When the erasing operation is performed, a row decoding cell 40 applies voltage of 7V to 9V to the word line structure 12 which is connected with a word line WL0, applies voltage of −9V to −7V to the first control gate structure 102 which is connected with a first control line CG0, and applies voltage of −9V to −7V to the second control gate structure 112 which is connected with a second control line CG1. The pull-up cell 20 applies voltage of 0V to the first bit line BL0, and applies voltage of 0V to the second bit line BL1.
When the programming operation is performed, the row decoding cell 40 applies voltage of 1.3V to 1.6V to the word line structure 12 which is connected with the word line WL0, applies voltage of 7V to 9V to the first control gate structure 102 which is connected with the first control line CG0, and applies voltage of 4V to 6V to the second control gate structure 112 which is connected with the second control line CG1. The pull-up cell 20 applies programming current to the first bit line BL0, and applies voltage of 5V to 6V to the second bit line BL1.

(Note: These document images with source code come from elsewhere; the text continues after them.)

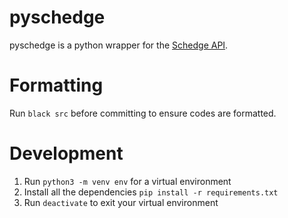 # pyschedge

pyschedge is a python wrapper for the [Schedge API](https://schedge.a1liu.com).

# Formatting
Run `black src` before committing to ensure codes are formatted.

# Development
1. Run `python3 -m venv env` for a virtual environment
2. Install all the dependencies `pip install -r requirements.txt`
3. Run `deactivate` to exit your virtual environment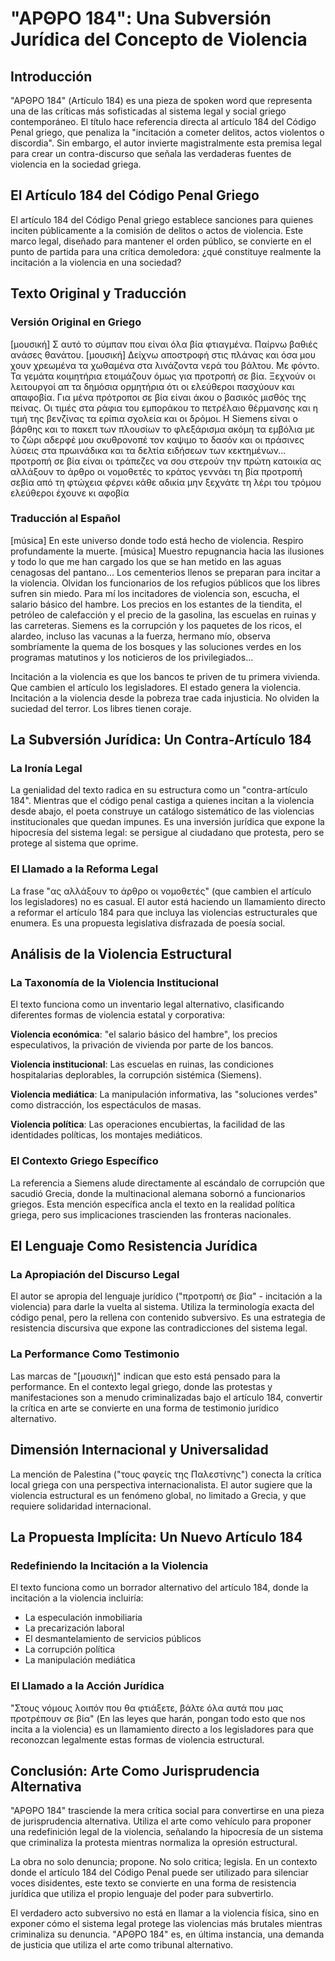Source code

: # "ΑΡΘΡΟ 184": Una Subversión Jurídica del Concepto de Violencia

## Introducción

"ΑΡΘΡΟ 184" (Artículo 184) es una pieza de spoken word que representa una de las críticas más sofisticadas al sistema legal y social griego contemporáneo. El título hace referencia directa al artículo 184 del Código Penal griego, que penaliza la "incitación a cometer delitos, actos violentos o discordia". Sin embargo, el autor invierte magistralmente esta premisa legal para crear un contra-discurso que señala las verdaderas fuentes de violencia en la sociedad griega.

## El Artículo 184 del Código Penal Griego

El artículo 184 del Código Penal griego establece sanciones para quienes inciten públicamente a la comisión de delitos o actos de violencia. Este marco legal, diseñado para mantener el orden público, se convierte en el punto de partida para una crítica demoledora: ¿qué constituye realmente la incitación a la violencia en una sociedad?

## Texto Original y Traducción

### Versión Original en Griego

[μουσική]
Σ αυτό το σύμπαν που είναι όλα βία
φτιαγμένα.
Παίρνω βαθιές ανάσες θανάτου.
[μουσική]
Δείχνω αποστροφή στις πλάνας και όσα μου
χουν χρεωμένα τα χωθαμένα
στα λινάζοντα νερά του βάλτου. Με φόντο.
Τα γεμάτα κοιμητήρια ετοιμάζουν όμως για
προτροπή σε βία. Ξεχνούν οι λειτουργοί
απ τα δημόσια ορμητήρια ότι οι ελεύθεροι
πασχύουν και απαφοβία. Για μένα
πρότροποι σε βία είναι άκου ο βασικός
μισθός της πείνας. Οι τιμές στα ράφια
του εμποράκου το πετρέλαιο θέρμανσης και
η τιμή της βενζίνας τα ερίπια σχολεία
και οι δρόμοι. Η Siemens είναι ο βάρθης
και το πακεπ των πλουσίων το φλεξάρισμα
ακόμη τα εμβόλια με το ζώρι αδερφέ μου
σκυθρονοπέ τον καψιμο το δασόν και οι
πράσινες λύσεις στα πρωινάδικα και τα
δελτία ειδήσεων των κεκτημένων...
προτροπή σε βία είναι οι τράπεζες να
σου στερούν την πρώτη κατοικία ας
αλλάξουν το άρθρο οι νομοθετές το κράτος
γεννάει τη βία προτροπή σεβία από τη
φτώχεια
φέρνει κάθε αδικία μην ξεχνάτε τη λέρι
του τρόμου ελεύθεροι έχουνε κι αφοβία

### Traducción al Español

[música]
En este universo donde todo está hecho de violencia.
Respiro profundamente la muerte.
[música]
Muestro repugnancia hacia las ilusiones y todo lo que me han cargado los que se han metido en las aguas cenagosas del pantano...
Los cementerios llenos se preparan para incitar a la violencia. Olvidan los funcionarios de los refugios públicos que los libres sufren sin miedo. Para mí los incitadores de violencia son, escucha, el salario básico del hambre. Los precios en los estantes de la tiendita, el petróleo de calefacción y el precio de la gasolina, las escuelas en ruinas y las carreteras. Siemens es la corrupción y los paquetes de los ricos, el alardeo, incluso las vacunas a la fuerza, hermano mío, observa sombríamente la quema de los bosques y las soluciones verdes en los programas matutinos y los noticieros de los privilegiados...

Incitación a la violencia es que los bancos te priven de tu primera vivienda. Que cambien el artículo los legisladores. El estado genera la violencia. Incitación a la violencia desde la pobreza trae cada injusticia. No olviden la suciedad del terror. Los libres tienen coraje.

## La Subversión Jurídica: Un Contra-Artículo 184

### La Ironía Legal

La genialidad del texto radica en su estructura como un "contra-artículo 184". Mientras que el código penal castiga a quienes incitan a la violencia desde abajo, el poeta construye un catálogo sistemático de las violencias institucionales que quedan impunes. Es una inversión jurídica que expone la hipocresía del sistema legal: se persigue al ciudadano que protesta, pero se protege al sistema que oprime.

### El Llamado a la Reforma Legal

La frase "ας αλλάξουν το άρθρο οι νομοθετές" (que cambien el artículo los legisladores) no es casual. El autor está haciendo un llamamiento directo a reformar el artículo 184 para que incluya las violencias estructurales que enumera. Es una propuesta legislativa disfrazada de poesía social.

## Análisis de la Violencia Estructural

### La Taxonomía de la Violencia Institucional

El texto funciona como un inventario legal alternativo, clasificando diferentes formas de violencia estatal y corporativa:

**Violencia económica**: "el salario básico del hambre", los precios especulativos, la privación de vivienda por parte de los bancos.

**Violencia institucional**: Las escuelas en ruinas, las condiciones hospitalarias deplorables, la corrupción sistémica (Siemens).

**Violencia mediática**: La manipulación informativa, las "soluciones verdes" como distracción, los espectáculos de masas.

**Violencia política**: Las operaciones encubiertas, la facilidad de las identidades políticas, los montajes mediáticos.

### El Contexto Griego Específico

La referencia a Siemens alude directamente al escándalo de corrupción que sacudió Grecia, donde la multinacional alemana sobornó a funcionarios griegos. Esta mención específica ancla el texto en la realidad política griega, pero sus implicaciones trascienden las fronteras nacionales.

## El Lenguaje Como Resistencia Jurídica

### La Apropiación del Discurso Legal

El autor se apropia del lenguaje jurídico ("προτροπή σε βία" - incitación a la violencia) para darle la vuelta al sistema. Utiliza la terminología exacta del código penal, pero la rellena con contenido subversivo. Es una estrategia de resistencia discursiva que expone las contradicciones del sistema legal.

### La Performance Como Testimonio

Las marcas de "[μουσική]" indican que esto está pensado para la performance. En el contexto legal griego, donde las protestas y manifestaciones son a menudo criminalizadas bajo el artículo 184, convertir la crítica en arte se convierte en una forma de testimonio jurídico alternativo.

## Dimensión Internacional y Universalidad

La mención de Palestina ("τους φαγείς της Παλεστίνης") conecta la crítica local griega con una perspectiva internacionalista. El autor sugiere que la violencia estructural es un fenómeno global, no limitado a Grecia, y que requiere solidaridad internacional.

## La Propuesta Implícita: Un Nuevo Artículo 184

### Redefiniendo la Incitación a la Violencia

El texto funciona como un borrador alternativo del artículo 184, donde la incitación a la violencia incluiría:
- La especulación inmobiliaria
- La precarización laboral
- El desmantelamiento de servicios públicos
- La corrupción política
- La manipulación mediática

### El Llamado a la Acción Jurídica

"Στους νόμους λοιπόν που θα φτιάξετε, βάλτε όλα αυτά που μας προτρέπουν σε βία" (En las leyes que harán, pongan todo esto que nos incita a la violencia) es un llamamiento directo a los legisladores para que reconozcan legalmente estas formas de violencia estructural.

## Conclusión: Arte Como Jurisprudencia Alternativa

"ΑΡΘΡΟ 184" trasciende la mera crítica social para convertirse en una pieza de jurisprudencia alternativa. Utiliza el arte como vehículo para proponer una redefinición legal de la violencia, señalando la hipocresía de un sistema que criminaliza la protesta mientras normaliza la opresión estructural.

La obra no solo denuncia; propone. No solo critica; legisla. En un contexto donde el artículo 184 del Código Penal puede ser utilizado para silenciar voces disidentes, este texto se convierte en una forma de resistencia jurídica que utiliza el propio lenguaje del poder para subvertirlo.

El verdadero acto subversivo no está en llamar a la violencia física, sino en exponer cómo el sistema legal protege las violencias más brutales mientras criminaliza su denuncia. "ΑΡΘΡΟ 184" es, en última instancia, una demanda de justicia que utiliza el arte como tribunal alternativo.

When the reading operation is performed, the row decoding cell 40 applies voltage of 2V to 5V to the word line structure 12 which is connected with the word line WL0, applies voltage of 0V to the first control gate structure 102 which is connected with the first control line CG0, and applies voltage of 2.5V to 5V to the second control gate structure 112 which is connected with the second control line CG1. The pull-up cell 20 applies voltage of 0V to the first bit line BL0, and applies voltage of 0.4V to 0.8V to the second bit line BL1.
In the above memory, the first isolation transistor ISO1 and the second isolation transistor ISO2 having an isolation function are generally high voltage transistors, which may make the memory circuit have a relatively great size.